## Saved entries
===
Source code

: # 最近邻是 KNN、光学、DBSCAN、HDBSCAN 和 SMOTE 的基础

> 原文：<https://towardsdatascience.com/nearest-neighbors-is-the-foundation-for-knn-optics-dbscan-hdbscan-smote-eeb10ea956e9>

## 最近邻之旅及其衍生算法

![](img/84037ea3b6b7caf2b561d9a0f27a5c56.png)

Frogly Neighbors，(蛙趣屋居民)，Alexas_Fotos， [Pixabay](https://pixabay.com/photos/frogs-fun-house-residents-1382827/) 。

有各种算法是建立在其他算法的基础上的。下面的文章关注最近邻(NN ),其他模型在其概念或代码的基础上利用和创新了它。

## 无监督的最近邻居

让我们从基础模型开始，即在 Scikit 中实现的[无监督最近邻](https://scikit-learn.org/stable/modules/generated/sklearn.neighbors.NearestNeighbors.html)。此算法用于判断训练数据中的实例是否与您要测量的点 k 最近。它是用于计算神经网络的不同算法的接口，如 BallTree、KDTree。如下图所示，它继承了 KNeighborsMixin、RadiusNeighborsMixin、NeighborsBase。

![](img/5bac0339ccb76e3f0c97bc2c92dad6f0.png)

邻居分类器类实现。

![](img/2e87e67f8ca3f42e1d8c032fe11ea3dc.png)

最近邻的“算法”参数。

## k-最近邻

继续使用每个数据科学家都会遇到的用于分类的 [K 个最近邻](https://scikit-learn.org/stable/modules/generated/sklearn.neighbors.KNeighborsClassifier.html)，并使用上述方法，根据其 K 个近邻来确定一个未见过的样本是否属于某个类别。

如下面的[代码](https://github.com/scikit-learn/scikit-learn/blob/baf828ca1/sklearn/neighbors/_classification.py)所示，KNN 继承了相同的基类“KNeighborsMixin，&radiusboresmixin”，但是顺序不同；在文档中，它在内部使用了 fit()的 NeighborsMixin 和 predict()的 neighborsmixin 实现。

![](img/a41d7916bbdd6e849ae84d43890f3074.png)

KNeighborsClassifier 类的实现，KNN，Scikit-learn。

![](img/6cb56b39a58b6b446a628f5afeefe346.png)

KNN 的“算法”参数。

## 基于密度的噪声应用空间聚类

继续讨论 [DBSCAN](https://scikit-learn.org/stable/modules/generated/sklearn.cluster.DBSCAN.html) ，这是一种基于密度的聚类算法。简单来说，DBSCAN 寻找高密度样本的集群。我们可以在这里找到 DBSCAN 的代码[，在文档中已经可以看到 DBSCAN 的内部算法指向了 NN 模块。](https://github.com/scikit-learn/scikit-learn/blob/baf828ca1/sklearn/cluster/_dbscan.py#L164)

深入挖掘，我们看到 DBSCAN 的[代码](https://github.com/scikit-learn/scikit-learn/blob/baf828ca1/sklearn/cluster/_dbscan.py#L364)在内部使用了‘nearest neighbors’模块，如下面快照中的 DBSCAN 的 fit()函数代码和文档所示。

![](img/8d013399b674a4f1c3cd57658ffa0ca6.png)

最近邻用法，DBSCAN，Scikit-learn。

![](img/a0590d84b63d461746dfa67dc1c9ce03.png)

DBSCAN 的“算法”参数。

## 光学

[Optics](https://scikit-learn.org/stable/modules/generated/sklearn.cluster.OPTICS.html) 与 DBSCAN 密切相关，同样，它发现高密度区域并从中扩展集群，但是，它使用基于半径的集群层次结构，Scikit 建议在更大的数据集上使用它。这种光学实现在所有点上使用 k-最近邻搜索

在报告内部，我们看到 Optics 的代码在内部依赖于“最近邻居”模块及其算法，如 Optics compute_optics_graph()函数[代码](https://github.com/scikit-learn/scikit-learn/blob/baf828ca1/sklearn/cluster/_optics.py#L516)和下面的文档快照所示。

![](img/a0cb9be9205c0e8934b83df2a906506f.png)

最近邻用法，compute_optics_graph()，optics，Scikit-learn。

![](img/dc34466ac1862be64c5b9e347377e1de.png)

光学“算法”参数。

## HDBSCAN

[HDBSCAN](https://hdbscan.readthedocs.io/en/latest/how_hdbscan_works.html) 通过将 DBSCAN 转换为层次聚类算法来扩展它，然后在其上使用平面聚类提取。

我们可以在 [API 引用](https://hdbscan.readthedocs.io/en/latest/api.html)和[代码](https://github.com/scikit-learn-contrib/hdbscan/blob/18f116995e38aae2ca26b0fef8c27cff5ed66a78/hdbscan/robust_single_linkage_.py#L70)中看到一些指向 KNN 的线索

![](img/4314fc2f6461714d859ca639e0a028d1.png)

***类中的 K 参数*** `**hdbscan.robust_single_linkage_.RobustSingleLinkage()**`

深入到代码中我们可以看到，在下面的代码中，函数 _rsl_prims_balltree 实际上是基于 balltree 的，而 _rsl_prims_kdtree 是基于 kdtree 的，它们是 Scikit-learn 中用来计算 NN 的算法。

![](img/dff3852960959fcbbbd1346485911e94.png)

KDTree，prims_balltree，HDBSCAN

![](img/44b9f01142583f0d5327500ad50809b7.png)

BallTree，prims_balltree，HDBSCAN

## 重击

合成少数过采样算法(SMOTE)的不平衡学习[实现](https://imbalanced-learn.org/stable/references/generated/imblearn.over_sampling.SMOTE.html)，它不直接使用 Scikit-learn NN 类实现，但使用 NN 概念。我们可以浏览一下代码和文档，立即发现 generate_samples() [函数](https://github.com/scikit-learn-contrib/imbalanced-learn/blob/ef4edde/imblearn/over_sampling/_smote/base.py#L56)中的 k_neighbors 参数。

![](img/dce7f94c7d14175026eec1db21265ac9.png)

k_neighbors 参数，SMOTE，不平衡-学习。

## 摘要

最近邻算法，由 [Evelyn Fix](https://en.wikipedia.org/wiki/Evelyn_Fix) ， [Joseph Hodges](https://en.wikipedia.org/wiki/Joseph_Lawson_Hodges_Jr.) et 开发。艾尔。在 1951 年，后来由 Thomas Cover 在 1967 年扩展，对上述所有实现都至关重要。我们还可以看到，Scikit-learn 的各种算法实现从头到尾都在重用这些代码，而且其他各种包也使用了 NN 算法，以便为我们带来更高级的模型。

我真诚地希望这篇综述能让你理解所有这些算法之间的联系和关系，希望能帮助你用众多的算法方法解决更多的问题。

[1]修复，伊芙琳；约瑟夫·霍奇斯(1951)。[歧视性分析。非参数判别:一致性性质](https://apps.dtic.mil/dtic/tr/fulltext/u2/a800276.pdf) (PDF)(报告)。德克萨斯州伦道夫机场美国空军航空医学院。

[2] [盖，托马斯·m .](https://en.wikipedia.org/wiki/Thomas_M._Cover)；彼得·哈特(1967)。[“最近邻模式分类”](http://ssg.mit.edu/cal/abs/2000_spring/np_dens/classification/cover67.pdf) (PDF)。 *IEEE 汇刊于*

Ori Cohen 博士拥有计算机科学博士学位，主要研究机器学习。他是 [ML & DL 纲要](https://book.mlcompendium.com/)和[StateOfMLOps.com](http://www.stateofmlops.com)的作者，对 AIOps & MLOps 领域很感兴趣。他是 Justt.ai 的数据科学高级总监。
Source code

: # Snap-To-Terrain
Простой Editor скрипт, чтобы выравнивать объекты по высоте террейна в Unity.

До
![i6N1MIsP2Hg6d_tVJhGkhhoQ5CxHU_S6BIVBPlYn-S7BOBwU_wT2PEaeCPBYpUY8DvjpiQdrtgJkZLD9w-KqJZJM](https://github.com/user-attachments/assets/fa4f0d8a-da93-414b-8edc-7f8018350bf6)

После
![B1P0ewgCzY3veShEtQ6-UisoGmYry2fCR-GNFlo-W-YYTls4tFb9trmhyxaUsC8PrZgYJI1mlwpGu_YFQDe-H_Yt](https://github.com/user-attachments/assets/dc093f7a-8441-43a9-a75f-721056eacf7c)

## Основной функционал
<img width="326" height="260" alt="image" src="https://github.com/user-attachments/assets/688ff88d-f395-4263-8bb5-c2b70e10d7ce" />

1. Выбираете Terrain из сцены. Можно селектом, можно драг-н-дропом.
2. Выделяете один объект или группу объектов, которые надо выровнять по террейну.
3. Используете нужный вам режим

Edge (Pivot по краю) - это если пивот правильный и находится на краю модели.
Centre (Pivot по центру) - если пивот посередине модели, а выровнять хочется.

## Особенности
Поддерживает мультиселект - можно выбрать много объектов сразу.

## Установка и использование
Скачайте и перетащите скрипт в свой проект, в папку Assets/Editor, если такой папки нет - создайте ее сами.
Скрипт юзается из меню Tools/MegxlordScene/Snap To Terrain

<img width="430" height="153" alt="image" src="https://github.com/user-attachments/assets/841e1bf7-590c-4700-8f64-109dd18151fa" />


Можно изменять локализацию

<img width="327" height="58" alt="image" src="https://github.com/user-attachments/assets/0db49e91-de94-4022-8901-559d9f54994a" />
===
Each line from the first line of the entries up to and including the line containing "## 无监督的最近邻居" should be transcribed exactly, with all other lines left out.

Source code

: # 最近邻是 KNN、光学、DBSCAN、HDBSCAN 和 SMOTE 的基础

> 原文：<https://towardsdatascience.com/nearest-neighbors-is-the-foundation-for-knn-optics-dbscan-hdbscan-smote-eeb10ea956e9>

## 最近邻之旅及其衍生算法

![](img/84037ea3b6b7caf2b561d9a0f27a5c56.png)

Frogly Neighbors，(蛙趣屋居民)，Alexas_Fotos， [Pixabay](https://pixabay.com/photos/frogs-fun-house-residents-1382827/) 。

有各种算法是建立在其他算法的基础上的。下面的文章关注最近邻(NN ),其他模型在其概念或代码的基础上利用和创新了它。

## 无监督的最近邻居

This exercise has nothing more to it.